Harold Wilson (centre) with Joe Haines (left) in 1974
Image caption Joe Haines (left) was one of Wilson's closest confidants

Harold Wilson's resignation honours were far "more notorious" than anything reportedly proposed by David Cameron, his former press secretary has said.

Mr Cameron has been criticised for reportedly nominating 48 of his former aides and party donors for awards.

But Joe Haines said the former Labour PM's so-called Lavender List of honours in 1976 "trumped it in notoriety".

In a letter to the Times, he said some of those honoured were investigated for fraud and one went to prison.

There have been calls for Mr Cameron's successor, Theresa May, to intervene after the Sunday Times published leaked details of people it said were being proposed for honours by the outgoing PM.

Opposition parties criticised the alleged list, said to include ex-Downing Street staffers and EU Remain campaigners, saying it smacked of "cronyism".

Downing Street has said any interference on its part in the process would set a "bad precedent".

It has said the normal procedures will be followed, with individuals recommended for awards vetted by a committee made up of former civil servants and parliamentarians and proposed peers scrutinised by the House of Lords Appointments Commission.

'Famous or infamous'

Controversy has surrounded the honours system since its infancy, with Mr Wilson among leaders accused of using it to reward friends for political and financial favours.

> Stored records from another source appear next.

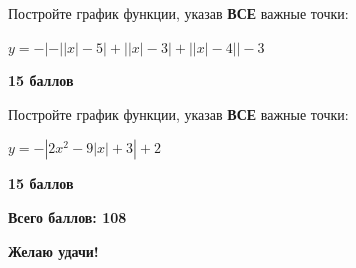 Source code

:  Постройте график функции, указав \textbf{ВСЕ} важные точки:

$y=-\left|-\left|\left|x\right|-5\right|+\left|\left|x\right|-3\right|+\left|\left|x\right|-4\right|\right|-3$

\begin{flushright} \textbf{15 баллов}\\ 
\end{flushright}

 Постройте график функции, указав \textbf{ВСЕ} важные точки:

$y=-\left|2x^{2}-9\left|x\right|+3\right|+2$

\begin{flushright} \textbf{15 баллов}\\ 
\end{flushright}

\centerline{\bf }


\centerline{\bf  Всего баллов: 108}
\centerline{\bf  Желаю удачи!} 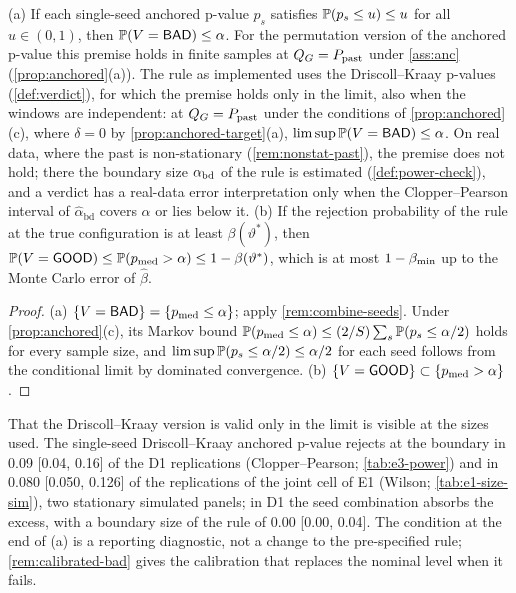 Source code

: \begin{proposition}\label{prop:verdict}
(a) If each single-seed anchored p-value $p_s$ satisfies $\mathbb{P}(p_s\le u)\le u$ for all
$u\in(0,1)$, then $\mathbb{P}(V=\textsf{BAD})\le\alpha$. For the permutation version of the anchored p-value
this premise holds in finite samples at $Q_{G}=P_{\mathrm{past}}$ under \cref{ass:anc} (\cref{prop:anchored}(a)).
The rule as implemented uses the Driscoll--Kraay p-values (\cref{def:verdict}), for which the
premise holds only in the limit, also when the windows are independent: at $Q_{G}=P_{\mathrm{past}}$ under the
conditions of \cref{prop:anchored}(c), where $\delta=0$ by \cref{prop:anchored-target}(a),
$\limsup\mathbb{P}(V=\textsf{BAD})\le\alpha$. On real data, where the past is non-stationary
(\cref{rem:nonstat-past}), the premise does not hold; there the boundary size $\alpha_{\mathrm{bd}}$ of the rule
is estimated (\cref{def:power-check}), and a \BAD{} verdict has a real-data error interpretation
only when the Clopper--Pearson interval of $\hat\alpha_{\mathrm{bd}}$ covers $\alpha$ or lies below
it.
(b) If the rejection probability of the rule at the true configuration is at least
$\beta(\vartheta^*)$, then $\mathbb{P}(V=\textsf{GOOD})\le\mathbb{P}(p_{\mathrm{med}}>\alpha)\le1-\beta(\vartheta^*)$, which is
at most $1-\beta_{\min}$ up to the Monte Carlo error of $\hat\beta$.
\end{proposition}
\begin{proof}
(a) $\{V=\textsf{BAD}\}=\{p_{\mathrm{med}}\le\alpha\}$; apply \cref{rem:combine-seeds}. Under
\cref{prop:anchored}(c), its Markov bound $\mathbb{P}(p_{\mathrm{med}}\le\alpha)\le(2/S)\sum_s\mathbb{P}(p_s\le\alpha/2)$
holds for every sample size, and $\limsup\mathbb{P}(p_s\le\alpha/2)\le\alpha/2$ for each seed follows
from the conditional limit by dominated convergence.
(b) $\{V=\textsf{GOOD}\}\subset\{p_{\mathrm{med}}>\alpha\}$.
\end{proof}

That the Driscoll--Kraay version is valid only in the limit is visible at the sizes used. The
single-seed Driscoll--Kraay anchored p-value rejects at the boundary in 0.09 [0.04, 0.16] of the D1
replications (Clopper--Pearson; \cref{tab:e3-power}) and in 0.080 [0.050, 0.126] of the
replications of the joint cell of E1 (Wilson; \cref{tab:e1-size-sim}), two stationary simulated
panels; in D1 the seed combination absorbs the excess, with a boundary size of the rule of 0.00
[0.00, 0.04]. The \BAD{} condition at the end of (a) is a reporting diagnostic, not a change to the
pre-specified rule; \cref{rem:calibrated-bad} gives the calibration that replaces the nominal level
when it fails.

Mr Wilson's resignation honours list in 1976 caused a scandal after it rewarded some businessmen who were felt to be against the Labour Party.

Mr Haines, one of Mr Wilson's closest aides when he was in power, refused a peerage after Mr Wilson's unexpected exit from Downing Street.

Image copyright Getty Images
Image caption All honours are formally conferred by the monarch

In a letter to the Times written in response to the outcry over Mr Cameron's alleged list, the former journalist said the reason he had given at the time was that he wanted to abolish the House of Lords.

But he said the truth was that he did not want to sit alongside some of those proposed for ennoblement by Mr Wilson, in what was dubbed the lavender list because of the colour of the paper an initial draft was reportedly written on.

"It has been suggested that David Cameron's resignation honours list was even worse than Harold Wilson's famous, or infamous, lavender list," he wrote.

"Mr Cameron's list is more extensive but I think the Wilson list trumped it in notoriety.

"After all, one of the recipients, Sir Eric Miller, committed suicide as the Fraud Squad moved in on him, another, Lord Kagan - into whom I had warned Wilson the Inland Revenue were inquiring — went to prison."

'Not being celebrated'

Mr Haines went on to question Mr Wilson's overall track record for awarding peerages.

He claimed Rudy Sternberg an Austrian-born industrialist who became a life peer in 1975 was "probably a Russian spy" while it was said Lord Brayley - a businessman who briefly became a defence minister before resigning amid questions about his share dealings - "not only could not write a speech but could not even read those written for him".

He concluded: "So I think Wilson's list wins this particular contest. Of course, we don't know what the future holds for Mr Cameron's nominees."

Media playback is unsupported on your device
Media captionFormer adviser to David Cameron on why he turned down his honour

It is unclear when Mr Cameron's official resignation honours list will be published or how many people on it will be recommended for peerages.

A former adviser to Mr Cameron who has himself turned down an honour said he would like to see more people recognised for entrepreneurialism rather than having served in government.

"I was offered mine for working in Downing Street... I'd like to get one for running a company one day," Rohan Silva told Radio 4's Today programme.

Only 1% of awards in recent years, he said, had gone to entrepreneurs and while there were three committees looking at awards for public service and politics there was only one devoted to the economy.

"I think the honours system matters and the fight that is happening over this honours list shows how much it matters to people who gets an honour and who does not," he added.

"I think the real scandal about our honours system over the last years and decades is how few entrepreneurs - people who take risks and build companies - get honours."